Nonostante questa pietra miliare, i colloqui del vertice sul clima delle Nazioni Unite di due settimane si sono trascinati fino all’inizio di domenica ora locale nella località del Mar Rosso di Sharm El-Sheikh, in Egitto, due giorni dopo la conclusione prevista dei negoziati.
Quasi 200 nazioni devono ancora annunciare un accordo finale su una serie di questioni, incluso se si impegneranno a un’ampia riduzione graduale di carbone, petrolio e gas naturale nel tentativo di prevenire un riscaldamento catastrofico della Terra.
Organizzatori e delegati non hanno fornito indicazioni su quando i colloqui potrebbero concludersi.
Le bozze finali dei testi hanno mostrato che l’accordo sul fondo danni è rimasto intatto nonostante le ultime ore difficili.
Un’altra parte dell’accordo in fase di negoziazione afferma che un processo volto a incoraggiare tagli sempre più rapidi all’inquinamento “non imporrà nuovi obiettivi o traguardi”. Questa è una linea che gli europei hanno contrastato duramente.
I regolatori europei avevano minacciato di abbandonare i colloqui sabato se i paesi non avessero accettato di assumere impegni più forti per ridurre il loro inquinamento da gas serra.
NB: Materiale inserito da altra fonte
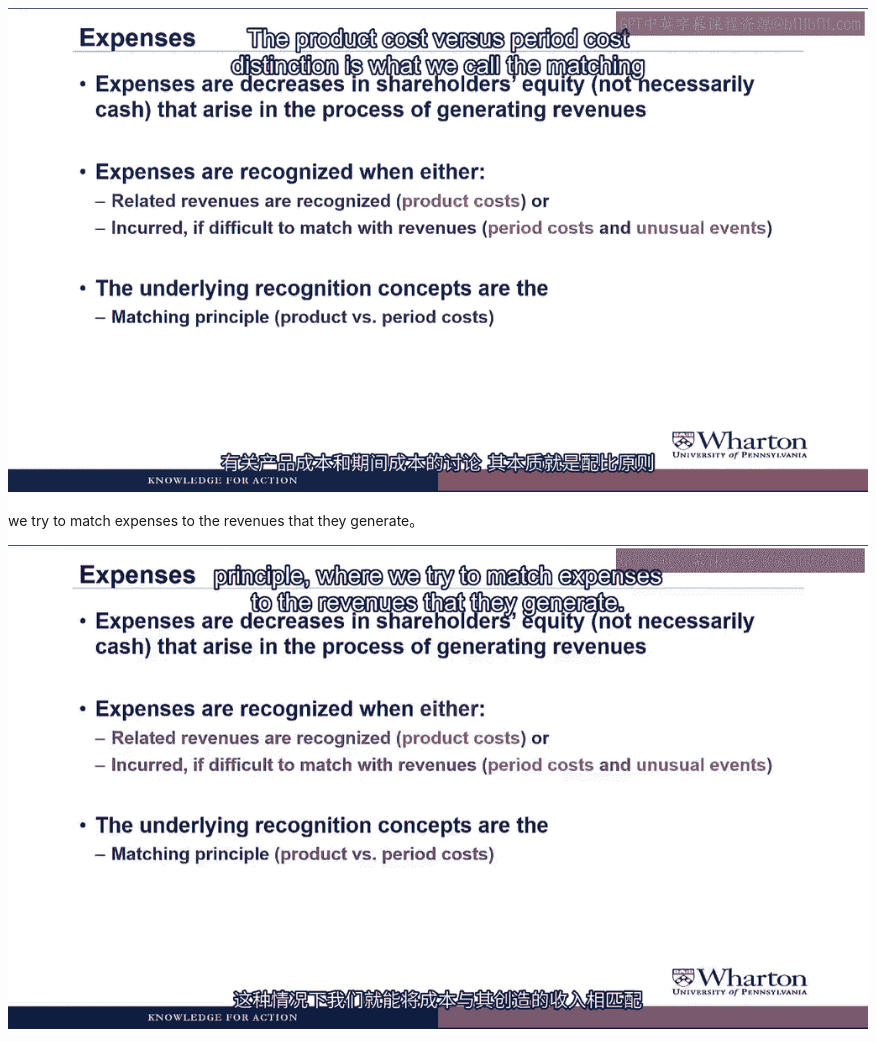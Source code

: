 ![](img/7a60fe1c518a825141fe942f8e8bb459_97.png)

we try to match expenses to the revenues that they generate。

![](img/7a60fe1c518a825141fe942f8e8bb459_99.png)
I funzionari europei hanno accusato l’Arabia Saudita, produttore di petrolio in carica, e la Cina, importante carboniera, di aver tentato di annacquare l’accordo.
Tuttavia, un punto cruciale nei colloqui è arrivato venerdì, quando i negoziatori hanno affermato che gli Stati Uniti hanno fatto una rottura significativa rispetto alle loro posizioni passate accettando la creazione di un fondo che pagherebbe i paesi in via di sviluppo per i danni che stanno subendo a causa dei danni climatici.
Washington si è a lungo opposta a tale fondo per paura che esponesse gli Stati Uniti ad azioni legali per tutto il carbonio che ha immesso nell’atmosfera nell’ultimo secolo e mezzo.
Seve Paeniu, ministro delle finanze della nazione insulare del Pacifico di Tuvalu, ha confermato sabato che è stato raggiunto un accordo per creare un fondo per i pagamenti, una delle questioni più controverse al vertice.
Allo stesso tempo, i negoziatori statunitensi hanno insistito affinché la Cina, la seconda economia più grande del mondo e attuale leader nell’inquinamento da gas serra, contribuisse a tali fondi.
La Cina candidata negli anni futuri ad essere la prima economia al mondo, indicando un accordo delle Nazioni Unite del 1992 che la classifica come un paese in via di sviluppo, ha sostenuto che invece avrebbe dovuto ricevere pagamenti.
La resistenza degli Stati Uniti a un fondo per il clima ha attirato continue critiche da parte dei delegati che rappresentano i paesi minacciati dal cambiamento climatico, anche se il presidente Joe Biden ha cercato di utilizzare il vertice per riaffermare la leadership americana nella lotta contro il riscaldamento globale.
Un funzionario dell’UE ha affermato che l’accordo non ancora definitivo “decide di stabilire nuovi accordi di finanziamento per assistere i paesi in via di sviluppo che sono particolarmente vulnerabili ai cambiamenti climatici nel rispondere a perdite e danni”.
Lo stesso funzionario ha affermato che una clausola nella bozza di testo che faceva riferimento a “identificare ed espandere le fonti di finanziamento” era un vago riferimento all’ampliamento della base dei paesi che avrebbero contribuito al fondo.
L’UE lavorerà il prossimo anno per garantire che tale riferimento si applichi a paesi come la Cina e l’Arabia Saudita.
I colloqui in Egitto hanno posto le basi per negoziati più conclusivi al prossimo vertice Onu sul clima, previsto per la fine del 2023 negli Emirati Arabi Uniti. Questi colloqui cercheranno di sviluppare maggiori dettagli sulla progettazione del nuovo fondo.
Ma con gli aspetti principali dei negoziati ancora in corso a Sharm El-Sheikh, in particolare su un programma per incoraggiare tagli più drastici alle emissioni di gas serra, il ministro degli Esteri egiziano Sameh Shoukry, che sta conducendo i colloqui, ha messo in guardia dall’arginare qualsiasi singolo aspetto dell’accordo.
“Non voglio speculare o pregiudicare le discussioni e i negoziati in corso”, ha affermato.